Collected data
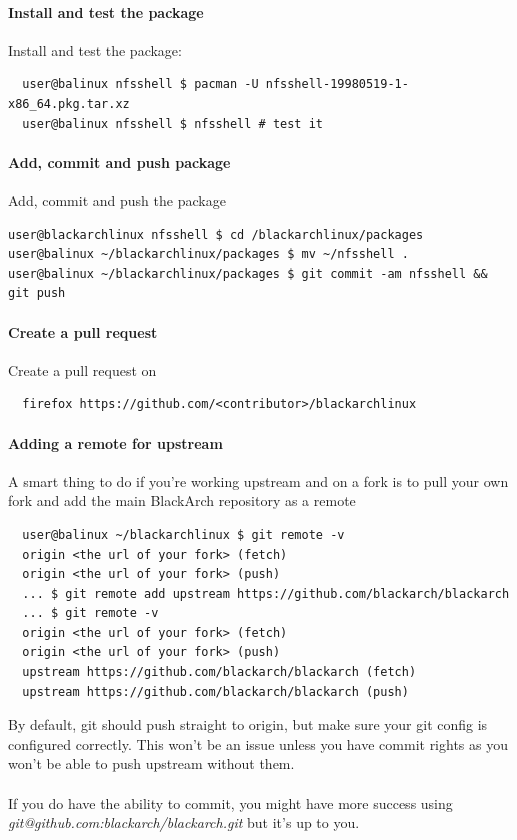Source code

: \documentclass[a4paper, oneside,12pt]{scrartcl}
\def\href#1#2{\htmladdnormallink{#2}{#1}}
\begin{document}
\paragraph{Install and test the package}
Install and test the package:
\begin{lstlisting}
  user@balinux nfsshell $ pacman -U nfsshell-19980519-1-x86_64.pkg.tar.xz
  user@balinux nfsshell $ nfsshell # test it
\end{lstlisting}

\paragraph{Add, commit and push package}
Add, commit and push the package
\begin{lstlisting}user@blackarchlinux nfsshell $ cd /blackarchlinux/packages
user@balinux ~/blackarchlinux/packages $ mv ~/nfsshell .
user@balinux ~/blackarchlinux/packages $ git commit -am nfsshell && git push
\end{lstlisting}

\paragraph{Create a pull request}
Create a pull request on \href{https://github.com/}{github.com}
\begin{lstlisting}
  firefox https://github.com/<contributor>/blackarchlinux
\end{lstlisting}

\paragraph{Adding a remote for upstream}
A smart thing to do if you're working upstream and on a fork is to pull your own fork and add the main BlackArch repository as a remote
\begin{lstlisting}
  user@balinux ~/blackarchlinux $ git remote -v
  origin <the url of your fork> (fetch)
  origin <the url of your fork> (push)
  ... $ git remote add upstream https://github.com/blackarch/blackarch
  ... $ git remote -v
  origin <the url of your fork> (fetch)
  origin <the url of your fork> (push)
  upstream https://github.com/blackarch/blackarch (fetch)
  upstream https://github.com/blackarch/blackarch (push)
\end{lstlisting}
By default, git should push straight to origin, but make sure your git config is
configured correctly. This won't be an issue unless you have commit rights as
you won't be able to push upstream without them.\\
\\
If you do have the ability to commit, you might have more success using\\
\textit{git@github.com:blackarch/blackarch.git} but it's up to you.
\end{document}
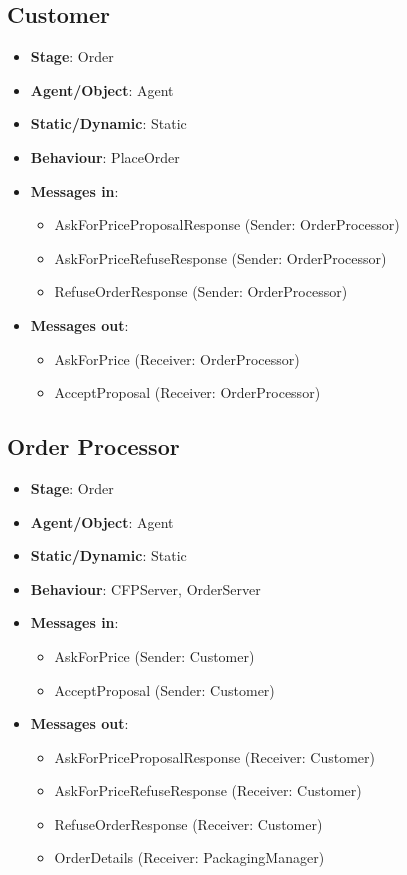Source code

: \documentclass[12pt]{article}
\begin{document}
\subsection{Customer}%
\label{sub:customer_agent}
\begin{itemize}
    \item \textbf{Stage}: Order
    \item \textbf{Agent/Object}: Agent
    \item \textbf{Static/Dynamic}: Static
    \item \textbf{Behaviour}: PlaceOrder
    \item \textbf{Messages in}:
        \begin{itemize}
            \item AskForPriceProposalResponse (Sender: OrderProcessor)
            \item AskForPriceRefuseResponse (Sender: OrderProcessor)
            \item RefuseOrderResponse (Sender: OrderProcessor)
        \end{itemize}
    \item \textbf{Messages out}:
        \begin{itemize}
            \item AskForPrice (Receiver: OrderProcessor)
            \item AcceptProposal (Receiver: OrderProcessor)
        \end{itemize}
\end{itemize}

\subsection{Order Processor}%
\label{sub:order_processor}
\begin{itemize}
    \item \textbf{Stage}: Order
    \item \textbf{Agent/Object}: Agent
    \item \textbf{Static/Dynamic}: Static
    \item \textbf{Behaviour}: CFPServer, OrderServer
    \item \textbf{Messages in}:
        \begin{itemize}
            \item AskForPrice (Sender: Customer)
            \item AcceptProposal (Sender: Customer)
        \end{itemize}
    \item \textbf{Messages out}:
        \begin{itemize}
            \item AskForPriceProposalResponse (Receiver: Customer)
            \item AskForPriceRefuseResponse (Receiver: Customer)
            \item RefuseOrderResponse (Receiver: Customer)
            \item OrderDetails (Receiver: PackagingManager)
        \end{itemize}
\end{itemize}
\end{document}
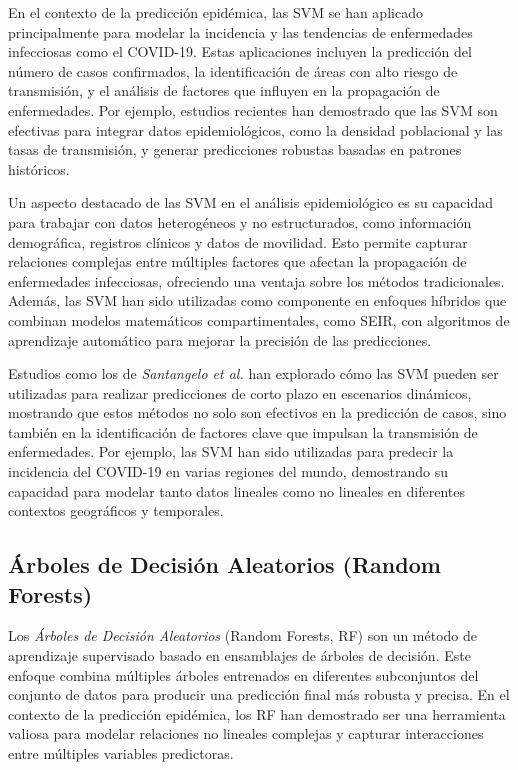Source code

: En el contexto de la predicción epidémica, las SVM se han aplicado principalmente para modelar la incidencia y las tendencias de enfermedades infecciosas como el COVID-19. Estas aplicaciones incluyen la predicción del número de casos confirmados, la identificación de áreas con alto riesgo de transmisión, y el análisis de factores que influyen en la propagación de enfermedades. Por ejemplo, estudios recientes han demostrado que las SVM son efectivas para integrar datos epidemiológicos, como la densidad poblacional y las tasas de transmisión, y generar predicciones robustas basadas en patrones históricos\parencite{Santangelo2023MachineLearning, Rodriguez2022DataCentric}.

Un aspecto destacado de las SVM en el análisis epidemiológico es su capacidad para trabajar con datos heterogéneos y no estructurados, como información demográfica, registros clínicos y datos de movilidad\parencite{Shah2024COVID19FU}. Esto permite capturar relaciones complejas entre múltiples factores que afectan la propagación de enfermedades infecciosas, ofreciendo una ventaja sobre los métodos tradicionales. Además, las SVM han sido utilizadas como componente en enfoques híbridos que combinan modelos matemáticos compartimentales, como SEIR, con algoritmos de aprendizaje automático para mejorar la precisión de las predicciones\parencite{Baccega2024Sybil, Stergiou2022MachineLearning}.

Estudios como los de \textit{Santangelo et al.} han explorado cómo las SVM pueden ser utilizadas para realizar predicciones de corto plazo en escenarios dinámicos, mostrando que estos métodos no solo son efectivos en la predicción de casos, sino también en la identificación de factores clave que impulsan la transmisión de enfermedades\parencite{Santangelo2023MachineLearning, Rodriguez2022DataCentric}. Por ejemplo, las SVM han sido utilizadas para predecir la incidencia del COVID-19 en varias regiones del mundo, demostrando su capacidad para modelar tanto datos lineales como no lineales en diferentes contextos geográficos y temporales\parencite{Shah2024COVID19FU}.

\subsection{Árboles de Decisión Aleatorios (Random Forests)}\label{section:random-forests}

Los \textit{Árboles de Decisión Aleatorios} (Random Forests, RF) son un método de aprendizaje supervisado basado en ensamblajes de árboles de decisión. Este enfoque combina múltiples árboles entrenados en diferentes subconjuntos del conjunto de datos para producir una predicción final más robusta y precisa. En el contexto de la predicción epidémica, los RF han demostrado ser una herramienta valiosa para modelar relaciones no lineales complejas y capturar interacciones entre múltiples variables predictoras\parencite{Stergiou2022MachineLearning}.

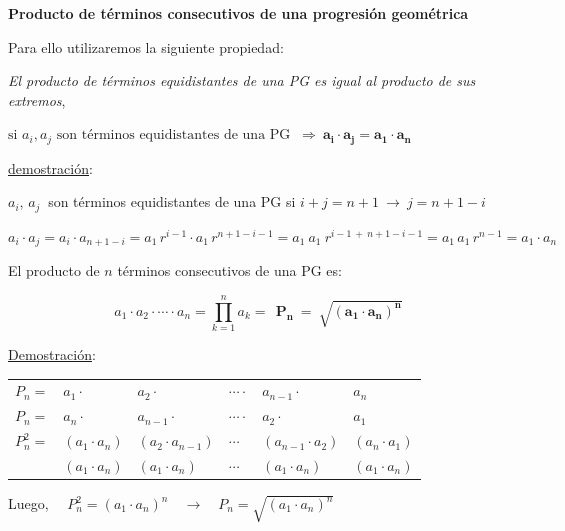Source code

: \vspace{0.5cm}

\begin{large} \textbf{Producto de términos consecutivos de una progresión geométrica} \end{large}
\vspace{3mm}

Para ello utilizaremos la siguiente propiedad:

\emph{El producto de términos equidistantes de una PG es igual al producto de sus extremos}, 

$\text{si } a_i,a_j \text{ son términos equidistantes de una PG } \ \Rightarrow \  \boldsymbol{a_i\cdot a_j = a_1\cdot a_n}$


\underline{demostración}: 

$a_i, \, a_j\ $ son términos equidistantes de una PG si $i+j=n+1 \ \to \ j=n+1-i$

$a_i\cdot a_j=a_i\cdot a_{n+1-i}=a_1\, r^{i-1} \cdot a_1\, r^{n+1-i-1}=a_1\ a_1\ r^{i-1\, + \ n+1-i-1}=a_1\, a_1 \, r^{n-1}=a_1\cdot a_n$ \QED

\vspace{0.5cm}

\begin{theorem}

El producto de $n$ términos consecutivos de una PG es:

$$a_1 \cdot a_2 \cdot \cdots \cdot a_n= \displaystyle \prod_{k=1}^n a_k  = \ 
\boxed{ \ \boldsymbol{   
P_n \ = \ \sqrt{ (a_1\cdot a_n)^n } 
} \ }$$	

\end{theorem}

\underline{Demostración}:

\begin{table}[H]
\centering
\begin{tabular}{l|lllll}
$P_n=$ & $a_1\cdot$ & $a_2\cdot$ & $\cdots \cdot$ & $a_{n-1}\cdot$  & $a_n$ \\
$P_n=$ & $a_n\cdot$ & $a_{n-1}\cdot$ & $\cdots \cdot$ & $a_2\cdot$ & $a_1$  \\ \hline
$P_n^2=$ & $(a_1\cdot a_n)$ & $(a_2\cdot a_{n-1})$ & $\cdots$ & $(a_{n-1}\cdot a_2)$  & $(a_n \cdot a_1)$ \\
  & $(a_1\cdot a_n)$  & $(a_1\cdot a_n)$  & $\cdots $  & $(a_1\cdot a_n)$  & $(a_1\cdot a_n)$ 
\end{tabular}
\end{table}

Luego, $\quad P_n^2=(a_1\cdot a_n)^n \quad \to \quad  P_n=\sqrt{(a_1\cdot a_n)^n}$ \QED

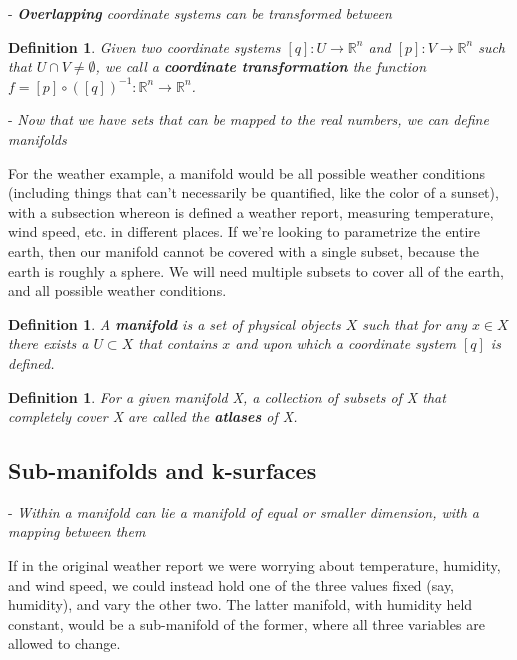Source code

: \documentclass{book}
\newtheorem{defn}[equation]{Definition}
\begin{document}
- \emph{\textbf{Overlapping} coordinate systems can be transformed between}



\begin{defn}
	Given two coordinate systems  $[q] : U \to \mathbb{R}^n$ and $[p] : V \to \mathbb{R}^n$ such that $U \cap V \neq \emptyset$, we call a \textbf{coordinate transformation} the function $f = [p] \circ ([q])^{-1} : \mathbb{R}^n \to \mathbb{R}^n$.
\end{defn}




- \emph{Now that we have sets that can be mapped to the real numbers, we can define manifolds}

For the weather example, a manifold would be all possible weather conditions (including things that can't necessarily be quantified, like the color of a sunset), with a subsection whereon is defined a weather report, measuring temperature, wind speed, etc. in different places. If we're looking to parametrize the entire earth, then our manifold cannot be covered with a single subset, because the earth is roughly a sphere. We will need multiple subsets to cover all of the earth, and all possible weather conditions. 


 
\begin{defn}
	A \textbf{manifold} is a set of physical objects $X$ such that for any $x \in X$ there exists a $U \subset X$ that contains $x$ and upon which a coordinate system $[q]$ is defined.
\end{defn}

\begin{defn}
	For a given manifold X, a collection of subsets of X that completely cover X are called the \textbf{atlases} of X. 
\end{defn}



\subsection{Sub-manifolds and k-surfaces}

- \emph{Within a manifold can lie a manifold of equal or smaller dimension, with a mapping between them}

If in the original weather report we were worrying about temperature, humidity, and wind speed, we could instead hold one of the three values fixed (say, humidity), and vary the other two. The latter manifold, with humidity held constant, would be a sub-manifold of the former, where all three variables are allowed to change.  
\end{document}
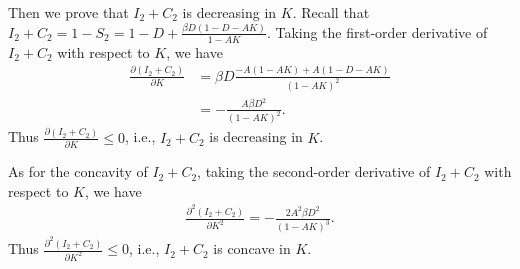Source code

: \documentclass[nonblindrev, copyedit]{informs3a}
\begin{document}
Then we prove that $I_2+C_2$ is decreasing in $K$. Recall that $I_2+C_2=1-S_2=1-D+\frac{\beta D(1-D-AK)}{1-AK}$. Taking the first-order derivative of $I_2+C_2$ with respect to $K$, we have
\begin{align*}
   \frac{\partial (I_2+C_2)}{\partial K}&=\beta D\frac{-A(1-AK)+A(1-D-AK)}{(1-AK)^2}\\
   &=-\frac{A\beta D^2}{(1-AK)^2}.
\end{align*}
Thus $\frac{\partial (I_2+C_2)}{\partial K}\le 0$,  i.e.,  $I_2+C_2$ is decreasing in $K$.

As for the concavity of $I_2+C_2$, taking the second-order derivative of $I_2+C_2$ with respect to $K$, we have
\begin{align*}
   \frac{\partial^2 (I_2+C_2)}{\partial K^2}=-\frac{2A^2\beta D^2}{(1-AK)^3}.
\end{align*}
Thus $\frac{\partial^2 (I_2+C_2)}{\partial K^2}\le 0$, i.e., $I_2+C_2$ is concave in $K$.\Halmos
\endproof
\end{document}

**Aim of the task**. Return all lines of the data in which the string "RefuseOrderResponse" appears.

**Output below**.
            \item RefuseOrderResponse (Sender: OrderProcessor)
            \item RefuseOrderResponse (Receiver: Customer)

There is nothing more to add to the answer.